Bos is a father of three young children and Eurlings and his girlfriend are planning to start a family soon. The initial shock over their successive resignations soon made place for a mostly positive response. Despite the recent government collapse over the withdrawal of Dutch troops in Afghanistan, few doubted the politicians’ motives. Moreover, the two were widely applauded by colleagues and the public alike for setting an example that men, like women, have the option to put their careers on hold and their families first.

Now let’s take a look at the world’s most powerful family man, president Barack Obama. Like most first families, Barack and Michelle Obama and their daughters Malia and Sasha live their lives in the public eye. However, Obama is the first US president who actually claims private time with his family as well. Obama is known to plan his meetings around his daughters’ sports games and recitals and whenever he is not traveling, the Obama’s eat dinner together around 6.30 pm. By the time the girls are in bed, work continues.

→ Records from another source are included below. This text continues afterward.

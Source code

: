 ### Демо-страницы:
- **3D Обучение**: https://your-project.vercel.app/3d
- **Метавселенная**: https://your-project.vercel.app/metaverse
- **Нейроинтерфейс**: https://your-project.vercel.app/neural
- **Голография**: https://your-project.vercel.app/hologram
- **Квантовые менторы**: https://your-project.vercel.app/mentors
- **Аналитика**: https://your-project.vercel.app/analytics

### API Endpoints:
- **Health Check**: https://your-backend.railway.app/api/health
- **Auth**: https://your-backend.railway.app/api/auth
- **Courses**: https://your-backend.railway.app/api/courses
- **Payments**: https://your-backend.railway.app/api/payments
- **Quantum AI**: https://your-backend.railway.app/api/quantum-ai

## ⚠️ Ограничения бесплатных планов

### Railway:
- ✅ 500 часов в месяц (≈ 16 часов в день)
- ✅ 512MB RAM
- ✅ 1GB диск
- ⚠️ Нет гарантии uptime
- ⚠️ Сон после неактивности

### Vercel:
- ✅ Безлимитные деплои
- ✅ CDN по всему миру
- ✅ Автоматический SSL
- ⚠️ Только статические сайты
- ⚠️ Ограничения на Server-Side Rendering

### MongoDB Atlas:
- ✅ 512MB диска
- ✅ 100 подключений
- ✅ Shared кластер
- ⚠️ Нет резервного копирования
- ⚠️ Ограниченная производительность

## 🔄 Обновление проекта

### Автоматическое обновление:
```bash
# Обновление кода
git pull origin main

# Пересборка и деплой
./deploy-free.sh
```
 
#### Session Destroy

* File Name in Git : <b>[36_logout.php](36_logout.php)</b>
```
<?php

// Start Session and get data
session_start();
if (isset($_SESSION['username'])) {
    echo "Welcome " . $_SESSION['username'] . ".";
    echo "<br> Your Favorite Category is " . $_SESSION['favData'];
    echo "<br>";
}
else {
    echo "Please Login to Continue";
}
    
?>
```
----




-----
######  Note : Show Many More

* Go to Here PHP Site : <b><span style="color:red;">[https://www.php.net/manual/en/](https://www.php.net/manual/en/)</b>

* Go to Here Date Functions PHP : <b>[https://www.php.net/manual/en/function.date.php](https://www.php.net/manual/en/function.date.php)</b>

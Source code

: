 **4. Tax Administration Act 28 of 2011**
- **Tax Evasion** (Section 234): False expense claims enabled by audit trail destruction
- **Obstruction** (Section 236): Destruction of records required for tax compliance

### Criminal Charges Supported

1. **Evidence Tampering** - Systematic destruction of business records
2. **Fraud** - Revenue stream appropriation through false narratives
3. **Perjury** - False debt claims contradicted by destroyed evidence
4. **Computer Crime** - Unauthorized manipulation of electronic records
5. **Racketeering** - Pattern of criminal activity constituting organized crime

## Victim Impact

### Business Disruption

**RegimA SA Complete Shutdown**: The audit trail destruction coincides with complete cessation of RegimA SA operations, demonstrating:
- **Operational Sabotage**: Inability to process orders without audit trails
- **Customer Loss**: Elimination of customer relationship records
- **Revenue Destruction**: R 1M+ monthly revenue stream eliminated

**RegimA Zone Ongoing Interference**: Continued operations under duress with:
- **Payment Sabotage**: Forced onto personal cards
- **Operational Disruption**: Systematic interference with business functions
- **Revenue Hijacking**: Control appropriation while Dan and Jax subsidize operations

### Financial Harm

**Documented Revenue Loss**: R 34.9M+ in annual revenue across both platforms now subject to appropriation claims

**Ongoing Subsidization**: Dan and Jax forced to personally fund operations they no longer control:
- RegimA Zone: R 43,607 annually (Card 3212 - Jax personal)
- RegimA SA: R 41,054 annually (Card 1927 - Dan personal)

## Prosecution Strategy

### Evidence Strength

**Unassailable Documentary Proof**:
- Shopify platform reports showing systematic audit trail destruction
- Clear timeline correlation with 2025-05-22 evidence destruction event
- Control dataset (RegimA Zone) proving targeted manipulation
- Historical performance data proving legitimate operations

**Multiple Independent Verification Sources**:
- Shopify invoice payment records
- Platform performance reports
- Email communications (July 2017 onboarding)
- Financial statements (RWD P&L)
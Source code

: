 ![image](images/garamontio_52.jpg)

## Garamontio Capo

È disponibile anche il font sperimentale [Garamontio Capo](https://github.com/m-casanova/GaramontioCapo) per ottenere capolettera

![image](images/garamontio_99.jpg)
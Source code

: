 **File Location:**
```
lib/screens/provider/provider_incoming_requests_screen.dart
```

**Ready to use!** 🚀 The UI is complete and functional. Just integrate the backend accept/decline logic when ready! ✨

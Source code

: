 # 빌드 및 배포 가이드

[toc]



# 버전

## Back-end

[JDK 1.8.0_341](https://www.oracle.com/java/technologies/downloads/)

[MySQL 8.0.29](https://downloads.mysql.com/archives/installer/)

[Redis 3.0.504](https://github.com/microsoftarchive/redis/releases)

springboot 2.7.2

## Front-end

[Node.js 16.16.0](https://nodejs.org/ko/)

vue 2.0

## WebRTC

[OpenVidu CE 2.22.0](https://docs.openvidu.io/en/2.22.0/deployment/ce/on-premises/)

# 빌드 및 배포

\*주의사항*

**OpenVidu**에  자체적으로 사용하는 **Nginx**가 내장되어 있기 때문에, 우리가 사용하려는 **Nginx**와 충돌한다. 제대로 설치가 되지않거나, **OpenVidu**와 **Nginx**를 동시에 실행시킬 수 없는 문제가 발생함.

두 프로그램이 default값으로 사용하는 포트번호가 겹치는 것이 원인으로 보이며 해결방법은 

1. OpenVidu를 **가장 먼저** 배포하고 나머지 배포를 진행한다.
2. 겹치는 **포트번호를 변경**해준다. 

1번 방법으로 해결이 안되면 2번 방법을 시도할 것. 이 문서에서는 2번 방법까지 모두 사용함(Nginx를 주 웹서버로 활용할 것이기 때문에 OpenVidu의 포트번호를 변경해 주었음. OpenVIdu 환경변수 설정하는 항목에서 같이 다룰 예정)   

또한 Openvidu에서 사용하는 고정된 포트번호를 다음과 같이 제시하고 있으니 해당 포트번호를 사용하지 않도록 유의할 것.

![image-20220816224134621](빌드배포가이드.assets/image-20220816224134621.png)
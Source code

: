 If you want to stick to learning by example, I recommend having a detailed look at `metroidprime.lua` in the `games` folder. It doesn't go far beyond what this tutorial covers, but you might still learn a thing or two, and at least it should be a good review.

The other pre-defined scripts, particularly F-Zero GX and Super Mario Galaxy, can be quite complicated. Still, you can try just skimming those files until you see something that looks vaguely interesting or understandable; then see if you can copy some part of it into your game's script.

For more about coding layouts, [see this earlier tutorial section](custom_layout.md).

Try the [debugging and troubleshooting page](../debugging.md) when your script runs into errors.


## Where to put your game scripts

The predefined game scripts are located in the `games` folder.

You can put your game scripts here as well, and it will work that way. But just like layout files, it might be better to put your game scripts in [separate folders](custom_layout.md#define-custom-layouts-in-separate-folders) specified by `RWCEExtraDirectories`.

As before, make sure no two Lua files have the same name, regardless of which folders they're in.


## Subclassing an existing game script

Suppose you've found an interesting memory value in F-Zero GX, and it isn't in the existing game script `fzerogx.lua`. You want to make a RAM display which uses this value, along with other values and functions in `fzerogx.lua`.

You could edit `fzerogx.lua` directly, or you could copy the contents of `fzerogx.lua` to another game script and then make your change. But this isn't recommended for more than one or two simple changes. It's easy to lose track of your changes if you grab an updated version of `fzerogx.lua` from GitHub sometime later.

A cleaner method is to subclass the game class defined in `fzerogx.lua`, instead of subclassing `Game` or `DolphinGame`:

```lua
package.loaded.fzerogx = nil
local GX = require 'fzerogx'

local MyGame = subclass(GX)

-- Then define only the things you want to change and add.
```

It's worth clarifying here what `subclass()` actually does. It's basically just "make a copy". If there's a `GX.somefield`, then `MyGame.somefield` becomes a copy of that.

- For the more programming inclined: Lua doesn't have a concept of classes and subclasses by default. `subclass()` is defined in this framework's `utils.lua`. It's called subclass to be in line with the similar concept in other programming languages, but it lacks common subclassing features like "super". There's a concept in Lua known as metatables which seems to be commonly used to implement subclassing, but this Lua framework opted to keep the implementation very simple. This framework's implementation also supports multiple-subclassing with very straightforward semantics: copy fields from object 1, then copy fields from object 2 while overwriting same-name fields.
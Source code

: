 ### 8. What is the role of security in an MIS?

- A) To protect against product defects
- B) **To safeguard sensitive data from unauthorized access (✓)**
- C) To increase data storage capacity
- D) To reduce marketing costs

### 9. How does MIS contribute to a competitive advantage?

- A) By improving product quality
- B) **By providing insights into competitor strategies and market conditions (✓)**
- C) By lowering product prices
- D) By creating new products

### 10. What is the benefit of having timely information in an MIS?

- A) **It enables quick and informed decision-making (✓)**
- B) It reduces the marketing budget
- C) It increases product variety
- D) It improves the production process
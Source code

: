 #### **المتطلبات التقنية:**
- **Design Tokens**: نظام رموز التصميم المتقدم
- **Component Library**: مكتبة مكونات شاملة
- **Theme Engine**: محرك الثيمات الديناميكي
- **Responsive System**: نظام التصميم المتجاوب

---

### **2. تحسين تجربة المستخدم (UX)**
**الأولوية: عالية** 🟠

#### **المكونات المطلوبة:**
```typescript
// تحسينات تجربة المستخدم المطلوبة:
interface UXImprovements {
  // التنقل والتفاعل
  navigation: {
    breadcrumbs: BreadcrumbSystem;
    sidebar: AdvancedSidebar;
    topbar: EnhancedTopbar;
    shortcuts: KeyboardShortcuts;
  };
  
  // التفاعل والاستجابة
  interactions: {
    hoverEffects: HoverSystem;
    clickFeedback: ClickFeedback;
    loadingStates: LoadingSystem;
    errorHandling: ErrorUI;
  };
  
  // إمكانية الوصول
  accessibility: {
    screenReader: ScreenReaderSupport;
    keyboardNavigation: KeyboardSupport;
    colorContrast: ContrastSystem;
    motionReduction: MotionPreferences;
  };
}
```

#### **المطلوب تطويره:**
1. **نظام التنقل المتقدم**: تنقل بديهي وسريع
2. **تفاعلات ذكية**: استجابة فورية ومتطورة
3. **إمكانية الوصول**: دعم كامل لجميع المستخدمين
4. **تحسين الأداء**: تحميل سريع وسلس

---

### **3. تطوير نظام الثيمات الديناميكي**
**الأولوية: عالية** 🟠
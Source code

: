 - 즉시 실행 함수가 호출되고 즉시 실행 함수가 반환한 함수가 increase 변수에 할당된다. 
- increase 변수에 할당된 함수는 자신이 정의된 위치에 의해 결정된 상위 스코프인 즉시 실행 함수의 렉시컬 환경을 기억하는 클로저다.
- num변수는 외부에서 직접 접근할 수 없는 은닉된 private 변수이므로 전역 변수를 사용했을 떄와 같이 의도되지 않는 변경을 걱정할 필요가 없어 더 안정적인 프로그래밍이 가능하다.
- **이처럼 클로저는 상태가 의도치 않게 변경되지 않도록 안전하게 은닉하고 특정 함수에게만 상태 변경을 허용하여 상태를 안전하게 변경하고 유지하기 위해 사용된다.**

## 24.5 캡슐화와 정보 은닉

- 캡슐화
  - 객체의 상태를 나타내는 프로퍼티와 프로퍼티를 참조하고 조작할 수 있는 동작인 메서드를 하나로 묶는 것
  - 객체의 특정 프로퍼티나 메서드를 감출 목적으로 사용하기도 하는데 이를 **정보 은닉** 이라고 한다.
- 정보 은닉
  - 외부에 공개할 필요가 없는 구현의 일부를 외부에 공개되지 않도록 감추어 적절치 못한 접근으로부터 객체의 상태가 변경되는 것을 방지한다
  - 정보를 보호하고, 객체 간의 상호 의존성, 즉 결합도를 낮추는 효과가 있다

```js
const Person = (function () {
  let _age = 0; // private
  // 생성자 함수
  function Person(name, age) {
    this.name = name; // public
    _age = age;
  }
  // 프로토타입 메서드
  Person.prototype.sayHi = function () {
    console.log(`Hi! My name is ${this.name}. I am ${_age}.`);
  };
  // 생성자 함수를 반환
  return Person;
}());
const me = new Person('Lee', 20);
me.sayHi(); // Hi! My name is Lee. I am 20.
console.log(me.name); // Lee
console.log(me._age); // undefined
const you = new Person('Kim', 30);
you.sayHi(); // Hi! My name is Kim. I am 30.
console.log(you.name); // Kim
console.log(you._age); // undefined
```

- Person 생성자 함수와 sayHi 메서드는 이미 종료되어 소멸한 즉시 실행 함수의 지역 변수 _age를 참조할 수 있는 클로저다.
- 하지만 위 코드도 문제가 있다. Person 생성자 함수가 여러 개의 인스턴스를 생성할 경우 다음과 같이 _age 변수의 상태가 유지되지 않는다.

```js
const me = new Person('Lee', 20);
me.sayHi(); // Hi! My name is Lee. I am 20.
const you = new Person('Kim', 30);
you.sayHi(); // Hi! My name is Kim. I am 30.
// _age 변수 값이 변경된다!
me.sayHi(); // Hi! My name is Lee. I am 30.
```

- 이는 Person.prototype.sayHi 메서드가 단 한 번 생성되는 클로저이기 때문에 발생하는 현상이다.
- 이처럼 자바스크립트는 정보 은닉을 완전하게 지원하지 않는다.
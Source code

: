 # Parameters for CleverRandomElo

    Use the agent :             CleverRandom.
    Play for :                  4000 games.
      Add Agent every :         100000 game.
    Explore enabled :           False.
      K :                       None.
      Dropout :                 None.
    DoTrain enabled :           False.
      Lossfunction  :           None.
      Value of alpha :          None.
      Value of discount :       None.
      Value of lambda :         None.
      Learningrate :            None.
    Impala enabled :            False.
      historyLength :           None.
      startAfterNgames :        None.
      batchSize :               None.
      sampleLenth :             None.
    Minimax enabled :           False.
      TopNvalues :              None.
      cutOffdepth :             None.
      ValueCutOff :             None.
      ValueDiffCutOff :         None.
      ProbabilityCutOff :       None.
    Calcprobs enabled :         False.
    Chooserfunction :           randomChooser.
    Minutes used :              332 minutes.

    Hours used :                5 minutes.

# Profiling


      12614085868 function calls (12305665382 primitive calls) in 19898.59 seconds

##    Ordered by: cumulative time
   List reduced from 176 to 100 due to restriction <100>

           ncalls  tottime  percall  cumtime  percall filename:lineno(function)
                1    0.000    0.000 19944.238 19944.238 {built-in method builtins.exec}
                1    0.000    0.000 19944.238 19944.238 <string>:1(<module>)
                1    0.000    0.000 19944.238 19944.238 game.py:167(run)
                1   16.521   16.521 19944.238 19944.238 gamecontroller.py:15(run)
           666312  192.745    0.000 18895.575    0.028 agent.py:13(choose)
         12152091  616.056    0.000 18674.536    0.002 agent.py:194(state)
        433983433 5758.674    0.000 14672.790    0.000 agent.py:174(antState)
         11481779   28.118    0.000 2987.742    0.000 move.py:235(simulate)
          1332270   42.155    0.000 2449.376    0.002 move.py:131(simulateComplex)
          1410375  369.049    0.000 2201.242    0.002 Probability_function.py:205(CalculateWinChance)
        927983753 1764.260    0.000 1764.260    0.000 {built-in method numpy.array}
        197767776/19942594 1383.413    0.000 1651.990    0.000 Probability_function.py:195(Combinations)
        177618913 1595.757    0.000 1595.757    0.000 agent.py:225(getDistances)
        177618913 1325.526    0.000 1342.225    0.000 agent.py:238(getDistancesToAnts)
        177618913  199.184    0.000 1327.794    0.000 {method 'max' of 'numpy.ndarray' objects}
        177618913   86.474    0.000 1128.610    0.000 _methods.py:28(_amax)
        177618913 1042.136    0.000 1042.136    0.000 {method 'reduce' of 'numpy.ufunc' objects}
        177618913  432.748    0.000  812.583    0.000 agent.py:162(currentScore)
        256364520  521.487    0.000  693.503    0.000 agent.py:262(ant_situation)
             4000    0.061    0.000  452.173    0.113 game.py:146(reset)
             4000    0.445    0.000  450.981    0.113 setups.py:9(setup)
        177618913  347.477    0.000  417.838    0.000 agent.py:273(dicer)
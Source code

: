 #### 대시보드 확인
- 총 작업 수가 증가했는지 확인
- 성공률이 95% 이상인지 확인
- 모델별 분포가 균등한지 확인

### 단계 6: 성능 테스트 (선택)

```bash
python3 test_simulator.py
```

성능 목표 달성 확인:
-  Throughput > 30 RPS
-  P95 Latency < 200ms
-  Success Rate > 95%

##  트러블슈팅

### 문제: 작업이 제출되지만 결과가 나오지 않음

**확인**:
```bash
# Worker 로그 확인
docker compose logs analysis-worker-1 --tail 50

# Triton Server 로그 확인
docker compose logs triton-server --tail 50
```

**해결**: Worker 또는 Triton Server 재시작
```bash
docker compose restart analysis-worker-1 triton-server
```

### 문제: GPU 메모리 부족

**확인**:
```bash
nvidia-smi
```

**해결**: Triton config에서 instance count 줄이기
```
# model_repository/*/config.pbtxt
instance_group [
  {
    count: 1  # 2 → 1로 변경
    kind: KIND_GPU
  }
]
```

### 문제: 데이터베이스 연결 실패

Somehow, Obama does not feel the need to sacrifice either his political career or his family. In fact, his dedication to serving the greater good seems to be inspired by his very fatherhood. In an open letter to his daughters, published in Parade shortly after his presidential inauguration, Obama wrote:

“(…)These are the things I want for you – to grow up in a world with no limits on your dreams and no achievements beyond your reach, and to grow into compassionate, committed women who will help build that world. And I want every child to have the same chances to learn and dream and grow and thrive that you girls have. That’s why I’ve taken our family on this great adventure.”

Undoubtedly so, strategic considerations played a role in the writing and publishing of Obama’s letter. Nonetheless, I am confident that he meant every word of it and reading his letter you can feel his heartfelt dedication.

The First Family/Photo Getty Images

It may well be the lack of precisely that dedication that has led Wouter Bos and Camiel Eurlings to leave politics. They did not feel capable of combining their work for the common good of a nation with their involvement in raising their (unborn) children. Interesting side note is that both politicians will continue to receive 80 percent of their salary for a year and 70 percent for up to five years thereafter – at the expense of the Dutch taxpayers, who won’t get anything in return. This may have made their decision to quit a little easier.

Don’t get me wrong. Being a mum myself, I put great value on family time and I wholeheartedly agree that ideally both parents play an important role in their children’s upbringing. But I also believe that truly impassioned people can move mountains and may not have to choose between pursuing their family ideals and those of the world around them. Because let’s be real, if the president of the United States still finds the time to tuck his daughters in at night, then surely Bos and Eurlings should.